Find a short piece of found copyright free footage from video sites such as archive.org ( https://archive.org/ ) or use your own footage as the basis of a short rotoscoped animation. The duration of your sequence is up to you. Choose a rotoscoping technique you would like to try such as: using a projector, drawing by observing footage frame by frame, tracing paper over a screen, printing out frames and drawing on them or digitally drawing directly on each frame using computer software. Work fast and loose and be playful – see how far you can depart from the source footage and where the process can lead you.
I have been doing a lot of work on rotoscoping methods for other OCA modules.

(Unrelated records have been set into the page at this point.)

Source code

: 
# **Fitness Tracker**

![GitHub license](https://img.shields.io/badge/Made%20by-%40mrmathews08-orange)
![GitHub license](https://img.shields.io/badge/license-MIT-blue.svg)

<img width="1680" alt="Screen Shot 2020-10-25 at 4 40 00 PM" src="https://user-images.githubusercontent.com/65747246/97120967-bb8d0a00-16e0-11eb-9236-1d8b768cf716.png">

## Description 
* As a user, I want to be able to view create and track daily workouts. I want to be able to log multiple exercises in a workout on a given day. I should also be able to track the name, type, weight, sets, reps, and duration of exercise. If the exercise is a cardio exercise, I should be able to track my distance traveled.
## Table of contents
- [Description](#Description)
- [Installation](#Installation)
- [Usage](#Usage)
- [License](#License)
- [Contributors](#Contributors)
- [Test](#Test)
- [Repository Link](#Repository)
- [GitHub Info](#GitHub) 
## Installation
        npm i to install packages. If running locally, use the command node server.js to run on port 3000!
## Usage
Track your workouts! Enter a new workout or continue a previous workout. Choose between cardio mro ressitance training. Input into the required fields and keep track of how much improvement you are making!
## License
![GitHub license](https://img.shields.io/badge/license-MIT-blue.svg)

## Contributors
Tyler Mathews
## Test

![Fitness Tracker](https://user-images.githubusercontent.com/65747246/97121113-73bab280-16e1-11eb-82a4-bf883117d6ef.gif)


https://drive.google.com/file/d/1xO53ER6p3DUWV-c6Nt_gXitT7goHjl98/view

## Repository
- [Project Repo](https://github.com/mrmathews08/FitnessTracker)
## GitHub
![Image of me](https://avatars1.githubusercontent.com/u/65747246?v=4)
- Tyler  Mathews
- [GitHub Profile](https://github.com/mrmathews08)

- Frame by frame digital rotoscoping in TV Paint for Visual Research
- After effects and non-digital rotoscoping for Visual Communications Advanced Practice.
This is a very time-consuming process and also problematic for my RSI – even if animating on 8-10 frames per second – without access to professional software like Mocca Pro.
For this project I explored some some options indicated from a Linked In learning course on Rotoscoping that produce a similar stylised effect, but are less time-consuming and more RSI-friendly than frame by frame methods.
For source footage I chose a short clip of a skateboarder I had made of a skateboarder on Jesus Green, Cambridge.
Creation Effects are customisable After Effects Template files created by Noel Powell (https://creationeffects.com/index.html). These can be used to stylise footage in much more natural ways, using complex combinations of AE filters and expressions to produce some very organic-looking effects.
Footage is imported into these files, normally at 10FPS, and each of the template effect layers can be animated and adjusted to produce a wide range of effects, including different papers. Other AE effects can also be added and stacked in different ways for full customisation. I am only just beginning to explore all the different options.